As usual, we import the need libraries:

import tweepy, json, random
from tweepy import OAuthHandler
import matplotlib.pyplot as plt
from wordcloud import WordCloud, STOPWORDS
from scipy.misc import imread

The code below allows access to my feed using secret keys from my twitter account. They have been removed from the post so that my twitter account doesn’t stop being mine:

consumer_key = consumer_key
consumer_secret = consumer_secret
access_token = access_token
access_secret = access_secret

auth = OAuthHandler(consumer_key, consumer_secret)
auth.set_access_token(access_token, access_secret)

api = tweepy.API(auth)

Next I open a file called tweets and write to it the tweets (referred to in the for loop as status) and encode with utf-8. If you don’t do the following error is thrown: TypeError: a bytes-like object is required, not 'str'. And who wants a TypeError to be thrown?

f = open('tweets', 'wb')

for status in api.user_timeline():
    f.write(api.get_status(status.id).text.encode("utf-8"))
f.close()

Now I’m ready to do something with the tweets that I collected. I read the file into a variable called words

words=' '
count =0
f = open('tweets', 'rb')
for line in f:
    words= words + line.decode("utf-8")
f.close

Next, we start on constructing the word cloud itself. We declare words that we want to ignore (in this case https is ignored, otherwise it would count the protocol of links that I’ve been tweeting).

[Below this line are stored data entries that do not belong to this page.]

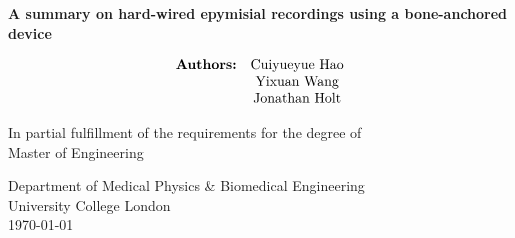 \begin{titlepage}
    \begin{center}
        \vspace*{1cm}
            
        \huge
        \textbf{A summary on hard-wired epymisial recordings using a bone-anchored device}
            
        \vspace{0.5cm}
        \Large
        \vspace{1.5cm} \begin{align*}
            \begin{matrix}
                \text{\textbf{Authors:}} & \text{Cuiyueyue Hao} \\
                                         & \text{Yixuan Wang} \\
                                         & \text{Jonathan Holt} \\
            \end{matrix} \end{align*}

            
        \vfill
            
        In partial fulfillment of the requirements for the degree of \\
        Master of Engineering
            
        \vspace{0.8cm}
            
        \large
        Department of Medical Physics \& Biomedical Engineering\\
        University College London\\
        \today \\
            
    \end{center}
\end{titlepage}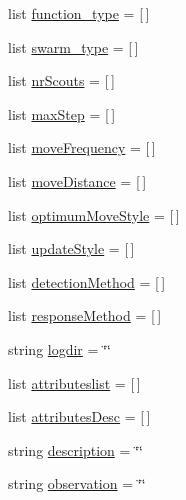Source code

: \begin{CompactItemize}
\item 
list \hyperlink{classpsoParameter_1_1PsoParameter2_6e71bade23caa274c6cc7b066bfa28f4}{function\_\-type} = \mbox{[}$\,$\mbox{]}
\item 
list \hyperlink{classpsoParameter_1_1PsoParameter2_43c36b631d6d672302cb4044bb7f5158}{swarm\_\-type} = \mbox{[}$\,$\mbox{]}
\item 
list \hyperlink{classpsoParameter_1_1PsoParameter2_826c23debc8d84afb4d954981bff5a14}{nrScouts} = \mbox{[}$\,$\mbox{]}
\item 
list \hyperlink{classpsoParameter_1_1PsoParameter2_0ac03c9b69d4f2d114bcc893dc0fe0b7}{maxStep} = \mbox{[}$\,$\mbox{]}
\item 
list \hyperlink{classpsoParameter_1_1PsoParameter2_c8b945075c0e35683960291e37d17785}{moveFrequency} = \mbox{[}$\,$\mbox{]}
\item 
list \hyperlink{classpsoParameter_1_1PsoParameter2_5eeb7a2addc60823c2235f9450a2ae5b}{moveDistance} = \mbox{[}$\,$\mbox{]}
\item 
list \hyperlink{classpsoParameter_1_1PsoParameter2_d5aff72d14320c63729f4e7cf845afed}{optimumMoveStyle} = \mbox{[}$\,$\mbox{]}
\item 
list \hyperlink{classpsoParameter_1_1PsoParameter2_b8f05645deadf86d3b4883326b186005}{updateStyle} = \mbox{[}$\,$\mbox{]}
\item 
list \hyperlink{classpsoParameter_1_1PsoParameter2_c62654c7ce257a6c080f3af61ef00469}{detectionMethod} = \mbox{[}$\,$\mbox{]}
\item 
list \hyperlink{classpsoParameter_1_1PsoParameter2_3e66279c9494d5921555c43afc4b8d0e}{responseMethod} = \mbox{[}$\,$\mbox{]}
\item 
string \hyperlink{classpsoParameter_1_1PsoParameter2_3ad34822132a8168f976db076f4b0e52}{logdir} = \char`\"{}\char`\"{}
\item 
list \hyperlink{classpsoParameter_1_1PsoParameter2_3b44c43893335a323b95f491415c6e74}{attributeslist} = \mbox{[}$\,$\mbox{]}
\item 
list \hyperlink{classpsoParameter_1_1PsoParameter2_9fc3ad7196c6f1889a04bc0497597a57}{attributesDesc} = \mbox{[}$\,$\mbox{]}
\item 
string \hyperlink{classpsoParameter_1_1PsoParameter2_1fd69ffe7f2af8da6edfde6b755513b4}{description} = \char`\"{}\char`\"{}
\item 
string \hyperlink{classpsoParameter_1_1PsoParameter2_157d26e50adbd9cdf430b4bbc367f8c9}{observation} = \char`\"{}\char`\"{}
\end{CompactItemize}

stopwords = {'https', 'co', 'RT'}

Read in the twitter bird to act as a mask

logomask = imread('twitter_mask.png')

Finally, generate the wordcloud, plot it and save the image:

wordcloud = WordCloud(
    font_path='/Users/Ryan/Library/Fonts/Inconsolata.otf',
    stopwords=STOPWORDS.union(stopwords),
    background_color='white',
    mask = logomask,
    max_words=500,
    width=1800,
    height=1400
).generate(words)

plt.imshow(wordcloud.recolor(color_func=None, random_state=3))
plt.axis('off')
plt.savefig('./Twitter Word Cloud - '+time.strftime("%Y%m%d")+'.png', dpi=300)
plt.show()

The second to last line generates a dynamically named file based on the date so that I can do this again and save the image without needing to do too much thinking.

Full Code can be found on my GitHub Report

My Twitter Word Cloud as of today looks like this:

I think it will be fun to post this image every once in a while, so as I remember, I’ll run the script again and update the Word Cloud!